Let's talk about graduation gowns. They make you wear this shapeless, oversized garbage bag, and suddenly, you're supposed to feel accomplished. It's like the fashion industry's way of saying, "You've peaked, buddy."
And don't even get me started on the cap. That square piece of cardboard held onto your head by a thin elastic string. It's a fashion statement if your statement is, "I give up on looking good."
You spend years studying, sacrificing sleep, and surviving on instant noodles, only to look like a medieval wizard on the big day. I mean, if I wanted to dress like Dumbledore, I would've taken up magic, not marketing.
The graduation gown is like a metaphor for life after college. It's awkward, uncomfortable, and makes you question all your life choices. But hey, at least you can sneak snacks under that voluminous robe. Silver lining, right?
So, here's to the graduates who walked across the stage in a glorified trash bag, proving that you can succeed in style, even if that style is "I woke up like this.
You know, every graduation ceremony has that one person who's invited to give the commencement speech. They're supposed to inspire us, impart wisdom, and send us off into the real world with a newfound sense of purpose. But let's be real, half the time, they're just there to collect an honorary degree and brag about it.
And the advice they give? It's always something vague like, "Follow your dreams," or "The world is your oyster." Really?
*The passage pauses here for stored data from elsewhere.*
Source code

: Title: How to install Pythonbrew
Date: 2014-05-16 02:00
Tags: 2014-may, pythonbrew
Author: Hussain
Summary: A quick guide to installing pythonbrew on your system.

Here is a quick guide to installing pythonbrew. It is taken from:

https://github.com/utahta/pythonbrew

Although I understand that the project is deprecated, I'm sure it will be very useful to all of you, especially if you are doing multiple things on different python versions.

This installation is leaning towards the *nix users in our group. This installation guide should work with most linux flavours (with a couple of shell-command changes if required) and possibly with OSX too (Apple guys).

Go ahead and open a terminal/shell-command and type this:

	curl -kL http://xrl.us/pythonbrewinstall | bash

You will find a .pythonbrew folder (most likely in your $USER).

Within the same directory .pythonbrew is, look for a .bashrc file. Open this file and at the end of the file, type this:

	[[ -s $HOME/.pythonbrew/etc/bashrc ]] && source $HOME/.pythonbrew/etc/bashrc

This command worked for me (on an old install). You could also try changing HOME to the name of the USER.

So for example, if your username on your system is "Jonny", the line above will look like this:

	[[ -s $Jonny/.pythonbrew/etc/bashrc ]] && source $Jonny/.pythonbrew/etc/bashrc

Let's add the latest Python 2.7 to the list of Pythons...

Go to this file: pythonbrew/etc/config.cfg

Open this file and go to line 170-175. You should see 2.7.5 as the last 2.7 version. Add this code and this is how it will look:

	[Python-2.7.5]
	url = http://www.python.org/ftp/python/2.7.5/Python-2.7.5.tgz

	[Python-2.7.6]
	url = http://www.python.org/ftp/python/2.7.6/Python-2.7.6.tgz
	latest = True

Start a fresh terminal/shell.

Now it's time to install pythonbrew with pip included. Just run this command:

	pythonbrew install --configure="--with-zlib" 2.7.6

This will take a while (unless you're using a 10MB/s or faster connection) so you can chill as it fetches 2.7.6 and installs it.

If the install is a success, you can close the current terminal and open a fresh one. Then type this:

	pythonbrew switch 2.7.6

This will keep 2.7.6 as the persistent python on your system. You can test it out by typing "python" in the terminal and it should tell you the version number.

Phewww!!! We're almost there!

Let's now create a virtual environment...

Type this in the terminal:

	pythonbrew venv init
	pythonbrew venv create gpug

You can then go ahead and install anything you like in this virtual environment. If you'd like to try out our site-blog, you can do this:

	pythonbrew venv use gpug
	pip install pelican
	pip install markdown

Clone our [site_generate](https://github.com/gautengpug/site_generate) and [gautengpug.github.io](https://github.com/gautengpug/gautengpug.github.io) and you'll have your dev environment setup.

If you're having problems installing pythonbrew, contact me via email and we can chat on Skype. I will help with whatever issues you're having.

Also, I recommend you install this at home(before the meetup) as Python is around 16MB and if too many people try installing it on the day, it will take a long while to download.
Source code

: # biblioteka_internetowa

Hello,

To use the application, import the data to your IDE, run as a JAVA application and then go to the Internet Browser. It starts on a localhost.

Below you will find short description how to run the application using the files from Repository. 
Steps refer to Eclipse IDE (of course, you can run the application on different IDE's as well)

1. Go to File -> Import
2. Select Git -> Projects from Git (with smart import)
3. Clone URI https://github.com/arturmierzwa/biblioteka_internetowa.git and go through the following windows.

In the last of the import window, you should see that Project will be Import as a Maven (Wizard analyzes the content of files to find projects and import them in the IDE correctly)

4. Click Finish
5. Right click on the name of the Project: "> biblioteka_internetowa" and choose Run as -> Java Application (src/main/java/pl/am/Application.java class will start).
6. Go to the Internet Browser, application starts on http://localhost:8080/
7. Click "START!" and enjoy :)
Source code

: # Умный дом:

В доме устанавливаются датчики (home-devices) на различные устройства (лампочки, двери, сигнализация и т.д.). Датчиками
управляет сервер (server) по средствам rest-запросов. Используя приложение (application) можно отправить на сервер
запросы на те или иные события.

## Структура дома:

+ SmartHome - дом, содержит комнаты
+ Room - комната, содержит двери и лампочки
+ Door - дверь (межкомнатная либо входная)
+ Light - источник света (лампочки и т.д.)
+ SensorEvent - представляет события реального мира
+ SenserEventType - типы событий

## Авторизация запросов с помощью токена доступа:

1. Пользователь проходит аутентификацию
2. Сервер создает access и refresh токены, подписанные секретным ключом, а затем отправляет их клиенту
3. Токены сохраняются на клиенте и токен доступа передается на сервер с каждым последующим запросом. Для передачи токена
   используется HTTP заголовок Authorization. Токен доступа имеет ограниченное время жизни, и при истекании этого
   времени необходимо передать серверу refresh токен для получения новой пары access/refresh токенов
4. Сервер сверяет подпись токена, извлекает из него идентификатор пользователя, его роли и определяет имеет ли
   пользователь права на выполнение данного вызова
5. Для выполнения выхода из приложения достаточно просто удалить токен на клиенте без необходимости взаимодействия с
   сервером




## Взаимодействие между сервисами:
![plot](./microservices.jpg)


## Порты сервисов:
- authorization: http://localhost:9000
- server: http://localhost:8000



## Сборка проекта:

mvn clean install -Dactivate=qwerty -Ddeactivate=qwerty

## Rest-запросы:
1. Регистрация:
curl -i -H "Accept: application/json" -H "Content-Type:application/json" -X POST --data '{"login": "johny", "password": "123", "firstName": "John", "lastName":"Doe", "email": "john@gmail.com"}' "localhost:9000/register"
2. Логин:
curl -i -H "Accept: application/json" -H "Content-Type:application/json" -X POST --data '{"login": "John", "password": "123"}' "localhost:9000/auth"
Because last time I checked, my student loans turned the world into a clam, and I'm still searching for that pearl of financial stability.
And let's not forget the obligatory quote from a historical figure. Because nothing says "ready for the real world" like a quote from someone who never had to deal with LinkedIn job postings.
So, to all the commencement speakers out there, next time, just give us a cheat code for adulting. We don't need metaphors; we need a step-by-step guide on how to adult without constantly Googling, "Can you put ramen in the dishwasher?
They say college prepares you for the real world. Well, let me tell you, the real world is nothing like the brochures. It's less "opportunities for growth" and more "how to survive without calling your mom every day."
Adulting is a myth they sell you along with that overpriced diploma. You're supposed to have it all figured out: job, house, family. But in reality, you're still trying to understand the difference between a 401(k) and a Roth IRA.
And don't even get me started on taxes. They don't teach you that in college. Instead, they give you a degree and send you off into the world, expecting you to know how to fill out a W-4 form. It's like handing someone a pilot's license and saying, "Good luck, the plane's in the parking lot."
So, to all the college graduates out there entering the so-called real world, just remember, adulting is just a fancy word for pretending you know what you're doing while secretly wondering when someone's going to realize you're just making it up as you go along. Cheers to faking it till we make it!